I sat there in a crumpled heap. Like a deflated balloon. A bag of wrinkled, damaged skin with nothing much left inside. I was alive, but at that point I felt more like I’d lost the battle than won it.
I cried the entire time. I couldn’t hold it in. Tears poured down my face. It felt like a tsunami of emotion coming out of my body. By the end I was shaking with both mental and physical exhaustion. My hands tingling. Kim had to gently guide me back to the car outside. One foot in front of the other. Wobbly. Trembling.
I can’t say that I felt better after that first session. I didn’t. I did feel like I’d let out a lot of pent-up emotion that needed to come out. But I did have a little glimmer of hope. Hope that I had found someone to help me navigate a way forwards.
A couple of weeks later I went to see Violet alone. I wasn’t sure at all about going without Kim. I felt naked and untethered without his support. But he was going to his own psychologist, and I knew these sessions with her needed to focus on me and my own recovery. So, I went in alone. It was hard, but the freedom to talk openly without having to consider the impact my words might have on Kim was a relief.
Violet allowed me to pour out my story repetitively as I gradually processed different elements of it. Each time it felt a little more real. A little more like it actually happened.
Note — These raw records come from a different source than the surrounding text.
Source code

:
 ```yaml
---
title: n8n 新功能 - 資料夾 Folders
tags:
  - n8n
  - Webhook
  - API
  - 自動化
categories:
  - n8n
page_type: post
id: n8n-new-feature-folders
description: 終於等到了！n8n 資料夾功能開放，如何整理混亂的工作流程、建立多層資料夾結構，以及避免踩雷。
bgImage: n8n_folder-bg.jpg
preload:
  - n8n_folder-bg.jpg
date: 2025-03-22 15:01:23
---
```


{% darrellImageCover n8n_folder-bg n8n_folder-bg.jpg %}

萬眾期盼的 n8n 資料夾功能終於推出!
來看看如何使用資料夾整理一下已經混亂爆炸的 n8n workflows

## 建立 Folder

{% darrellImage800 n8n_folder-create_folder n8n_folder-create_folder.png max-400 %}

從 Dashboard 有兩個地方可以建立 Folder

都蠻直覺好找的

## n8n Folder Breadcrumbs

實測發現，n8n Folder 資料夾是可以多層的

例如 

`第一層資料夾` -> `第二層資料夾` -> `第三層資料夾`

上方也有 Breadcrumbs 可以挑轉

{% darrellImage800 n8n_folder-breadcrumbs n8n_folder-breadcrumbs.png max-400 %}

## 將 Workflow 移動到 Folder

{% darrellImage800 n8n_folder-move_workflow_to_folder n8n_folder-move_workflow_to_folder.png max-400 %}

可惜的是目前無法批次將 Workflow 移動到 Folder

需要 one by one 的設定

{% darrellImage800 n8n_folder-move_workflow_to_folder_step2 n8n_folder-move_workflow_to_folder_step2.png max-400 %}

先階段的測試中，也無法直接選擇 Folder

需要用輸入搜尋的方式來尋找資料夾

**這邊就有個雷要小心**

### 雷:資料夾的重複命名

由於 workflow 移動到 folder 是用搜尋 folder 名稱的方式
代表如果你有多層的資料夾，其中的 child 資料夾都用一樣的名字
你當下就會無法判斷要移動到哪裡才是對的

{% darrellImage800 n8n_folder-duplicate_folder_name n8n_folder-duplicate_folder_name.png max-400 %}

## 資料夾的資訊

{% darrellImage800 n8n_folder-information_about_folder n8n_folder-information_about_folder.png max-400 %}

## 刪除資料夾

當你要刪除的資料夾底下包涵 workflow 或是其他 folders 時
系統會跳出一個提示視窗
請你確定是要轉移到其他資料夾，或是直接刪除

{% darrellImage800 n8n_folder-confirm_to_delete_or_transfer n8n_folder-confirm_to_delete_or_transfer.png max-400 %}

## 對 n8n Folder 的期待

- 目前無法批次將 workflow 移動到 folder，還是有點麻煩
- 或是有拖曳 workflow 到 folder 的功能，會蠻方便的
As the sessions progressed it felt as if my vision was clearing. The fog was dissipating. I would still sometimes get surprised by strong emotions that suddenly bubbled up, seemingly out of nowhere. Gradually it happened a little less often.
Some of the triggers were more obvious than others. Whether it was the despair I felt each time I saw, in the distance, the hospital where I was first admitted and was instantly sucked back into its corridors. Or watching an ambulance go by, blue lights flashing, and imagining me in the back. Or seeing the emergency helicopters that fly over our house ferrying people into the hospital in Copenhagen. Other times I had no idea of the trigger – I just crumbled for a little while.
I had ongoing memory issues. I’d ask Kim the same questions repeatedly about what had happened. I’d lose track of my thinking midway through a conversation. I had a hard time retaining anything anyone told me unless I worked extra hard to remember it or ideally wrote it down.
I felt like I forgot everything. I’d go in the kitchen cupboard instead of the fridge to get milk. I’d go into our guest bedroom instead of the bathroom. I’d put a banana skin in the garbage bin that was meant to be for anything plastic instead of the biodegradable bin.
Violet helped me make sense of it. My brain was so busy trying to heal and trying to heal the rest of me, as well as process what had happened. It simply didn’t have space left for these small everyday thoughts. But I worried – what if this was permanent? What if I couldn’t do my job anymore? So many ‘what ifs’…
She taught me to allow emotions to flow over me and to accept them. Not to try and stop them or avoid them or worst fight against them. But to let them go. To try less to control them or even think that I could control them. I couldn’t stop them. But she assured me that they would pass. No feeling is forever.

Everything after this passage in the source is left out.